INCORRECT SENTENCE:  The student took their paper to the tutor.

CORRECT SENTENCE: The student took his paper to the tutor.

  • Missing word – A missing word is the type of error that you will likely catch when reading your paper out loud. It is almost always unintentional, and can easily be corrected by inserting the necessary word.
  • Wrong word – Some words, like affect and effect, are easily confused with one another because they are so similar, but they do have different meanings. Often, this kind of error is difficult to catch on your own, but if you are uncertain about a word in your paper, look it up.
  • Vague word – Check for vague words in your writing. Words like “this” and “it” may leave your reader wondering what exactly you are referring to. You can correct ambiguity by replacing these words with their specific antecedents.

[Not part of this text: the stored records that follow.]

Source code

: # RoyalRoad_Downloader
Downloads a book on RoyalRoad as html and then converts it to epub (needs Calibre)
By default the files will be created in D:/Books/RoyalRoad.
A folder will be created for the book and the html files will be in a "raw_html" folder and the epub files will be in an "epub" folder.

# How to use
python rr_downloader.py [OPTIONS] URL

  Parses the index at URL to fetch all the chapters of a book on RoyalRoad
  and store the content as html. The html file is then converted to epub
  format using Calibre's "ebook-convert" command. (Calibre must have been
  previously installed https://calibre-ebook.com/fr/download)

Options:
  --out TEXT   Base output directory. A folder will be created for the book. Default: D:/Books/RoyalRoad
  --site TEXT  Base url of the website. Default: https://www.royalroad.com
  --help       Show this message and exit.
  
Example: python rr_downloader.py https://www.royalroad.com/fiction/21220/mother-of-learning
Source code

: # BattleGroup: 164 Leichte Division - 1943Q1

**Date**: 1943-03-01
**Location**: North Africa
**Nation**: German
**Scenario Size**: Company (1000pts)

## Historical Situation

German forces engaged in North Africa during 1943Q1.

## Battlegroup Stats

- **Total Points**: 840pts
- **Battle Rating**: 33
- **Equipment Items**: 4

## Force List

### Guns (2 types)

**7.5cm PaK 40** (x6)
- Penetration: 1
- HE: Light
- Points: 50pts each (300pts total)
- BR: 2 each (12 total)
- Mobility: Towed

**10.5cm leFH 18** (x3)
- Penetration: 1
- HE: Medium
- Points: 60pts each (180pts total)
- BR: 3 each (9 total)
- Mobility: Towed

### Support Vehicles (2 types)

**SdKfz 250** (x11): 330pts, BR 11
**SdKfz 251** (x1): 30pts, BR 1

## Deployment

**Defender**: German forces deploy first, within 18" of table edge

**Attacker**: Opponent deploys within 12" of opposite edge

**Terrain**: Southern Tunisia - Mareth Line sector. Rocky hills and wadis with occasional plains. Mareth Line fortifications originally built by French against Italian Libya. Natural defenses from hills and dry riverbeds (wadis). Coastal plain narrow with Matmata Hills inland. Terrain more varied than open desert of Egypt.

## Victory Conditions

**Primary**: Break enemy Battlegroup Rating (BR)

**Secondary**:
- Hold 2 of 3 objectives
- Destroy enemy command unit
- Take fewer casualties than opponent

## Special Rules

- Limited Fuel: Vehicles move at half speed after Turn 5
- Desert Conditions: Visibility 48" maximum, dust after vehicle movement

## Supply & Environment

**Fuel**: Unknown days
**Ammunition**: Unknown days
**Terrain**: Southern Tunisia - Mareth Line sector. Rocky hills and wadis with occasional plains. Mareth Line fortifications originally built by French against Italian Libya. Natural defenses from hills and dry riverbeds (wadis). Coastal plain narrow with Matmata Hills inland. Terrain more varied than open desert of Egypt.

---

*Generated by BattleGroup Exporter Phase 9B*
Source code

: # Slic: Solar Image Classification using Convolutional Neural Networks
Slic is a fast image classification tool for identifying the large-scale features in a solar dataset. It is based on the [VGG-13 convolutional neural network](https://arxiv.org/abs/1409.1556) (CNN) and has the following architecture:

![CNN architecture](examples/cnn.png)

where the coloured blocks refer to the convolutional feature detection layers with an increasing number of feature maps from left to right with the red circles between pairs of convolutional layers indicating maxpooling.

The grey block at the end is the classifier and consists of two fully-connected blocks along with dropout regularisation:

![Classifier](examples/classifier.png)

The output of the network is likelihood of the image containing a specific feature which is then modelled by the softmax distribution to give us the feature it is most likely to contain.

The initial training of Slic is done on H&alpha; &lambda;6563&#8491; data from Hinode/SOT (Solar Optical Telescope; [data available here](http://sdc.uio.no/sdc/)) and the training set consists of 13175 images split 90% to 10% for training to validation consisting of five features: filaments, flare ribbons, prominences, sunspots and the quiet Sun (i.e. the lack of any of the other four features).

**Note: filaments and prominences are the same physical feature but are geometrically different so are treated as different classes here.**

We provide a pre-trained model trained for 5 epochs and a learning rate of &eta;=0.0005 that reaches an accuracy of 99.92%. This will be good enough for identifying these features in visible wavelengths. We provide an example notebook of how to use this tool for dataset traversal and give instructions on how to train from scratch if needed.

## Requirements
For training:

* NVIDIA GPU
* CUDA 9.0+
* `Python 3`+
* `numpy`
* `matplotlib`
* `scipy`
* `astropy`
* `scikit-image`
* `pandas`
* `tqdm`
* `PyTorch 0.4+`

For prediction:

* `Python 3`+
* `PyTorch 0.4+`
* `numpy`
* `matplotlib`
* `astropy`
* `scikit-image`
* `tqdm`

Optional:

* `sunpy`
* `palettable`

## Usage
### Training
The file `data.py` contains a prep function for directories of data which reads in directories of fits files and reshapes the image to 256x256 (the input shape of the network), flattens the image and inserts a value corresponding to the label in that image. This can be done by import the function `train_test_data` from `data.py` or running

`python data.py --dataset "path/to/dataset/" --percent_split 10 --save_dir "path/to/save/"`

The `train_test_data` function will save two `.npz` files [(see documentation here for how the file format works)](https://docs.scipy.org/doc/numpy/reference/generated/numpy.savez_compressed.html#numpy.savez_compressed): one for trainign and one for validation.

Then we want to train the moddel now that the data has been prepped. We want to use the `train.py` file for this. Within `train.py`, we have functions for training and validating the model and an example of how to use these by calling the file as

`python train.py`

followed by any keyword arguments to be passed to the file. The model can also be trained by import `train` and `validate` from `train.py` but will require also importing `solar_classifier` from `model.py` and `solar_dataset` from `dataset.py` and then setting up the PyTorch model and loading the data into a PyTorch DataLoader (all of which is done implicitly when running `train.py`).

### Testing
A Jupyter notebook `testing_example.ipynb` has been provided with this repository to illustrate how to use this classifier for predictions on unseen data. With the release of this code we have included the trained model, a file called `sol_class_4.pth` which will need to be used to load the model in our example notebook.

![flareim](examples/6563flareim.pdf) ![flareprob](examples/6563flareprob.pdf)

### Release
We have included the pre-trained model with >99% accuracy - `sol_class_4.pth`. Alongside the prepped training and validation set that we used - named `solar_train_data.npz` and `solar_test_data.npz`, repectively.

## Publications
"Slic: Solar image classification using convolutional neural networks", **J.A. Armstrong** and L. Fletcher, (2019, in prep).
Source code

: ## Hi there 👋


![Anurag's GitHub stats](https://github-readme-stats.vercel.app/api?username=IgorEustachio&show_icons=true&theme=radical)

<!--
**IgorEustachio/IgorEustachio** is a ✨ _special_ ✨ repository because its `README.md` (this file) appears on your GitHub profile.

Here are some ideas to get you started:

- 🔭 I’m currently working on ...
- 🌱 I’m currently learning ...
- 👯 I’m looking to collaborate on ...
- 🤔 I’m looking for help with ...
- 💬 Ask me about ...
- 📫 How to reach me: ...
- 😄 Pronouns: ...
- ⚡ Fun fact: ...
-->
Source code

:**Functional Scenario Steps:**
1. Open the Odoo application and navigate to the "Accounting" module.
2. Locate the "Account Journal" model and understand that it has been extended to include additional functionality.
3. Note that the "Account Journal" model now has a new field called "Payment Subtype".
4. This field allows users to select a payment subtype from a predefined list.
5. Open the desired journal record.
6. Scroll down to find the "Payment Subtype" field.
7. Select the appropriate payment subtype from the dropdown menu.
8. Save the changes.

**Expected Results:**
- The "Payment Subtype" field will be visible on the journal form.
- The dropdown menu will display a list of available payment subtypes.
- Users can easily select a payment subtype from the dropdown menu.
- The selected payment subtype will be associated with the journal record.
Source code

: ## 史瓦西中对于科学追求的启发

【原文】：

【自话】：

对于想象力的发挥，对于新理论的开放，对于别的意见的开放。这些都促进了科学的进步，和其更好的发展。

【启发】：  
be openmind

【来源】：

  • Unnecessary words – Unnecessary words aren’t really errors, but they can detract from clarity. When revising your paper, omit words like “there is” and “I think that” when they don’t add anything to the meaning of a sentence. Sometimes you may find that you can substitute a concise, one-word synonym for a lengthy phrase (“as a result of the fact that” à “because”).
  • Misspellings – Many spelling errors can be eliminated using the spell check feature on programs like Microsoft word, but the spell check doesn’t always detect misspellings in words like authors’ names and other proper nouns. Double-check for typos when you read over your paper during revision.
  • Punctuation errors – An error in punctuation occurs when a punctuation mark is missing from where it is needed, or when it is placed where it is not needed. Some of the most common errors are missing commas after introductory elements in a sentence, missing commas in compound sentences, and unnecessary or wrongly placed apostrophes. Keep an eye out for punctuation errors when revising.
  • Problems with sentence construction – A problem with sentence construction usually becomes obvious if you read your paper aloud because it is one of the most distracting kinds of errors. Some common examples of faulty sentence construction include run-on sentences (i.e. putting two complete sentences together as one sentence without correctly separating them) and sentence fragments (i.e. incomplete sentences that do not express a complete thought). When revising your paper, make sure that each of your sentences is grammatically sound.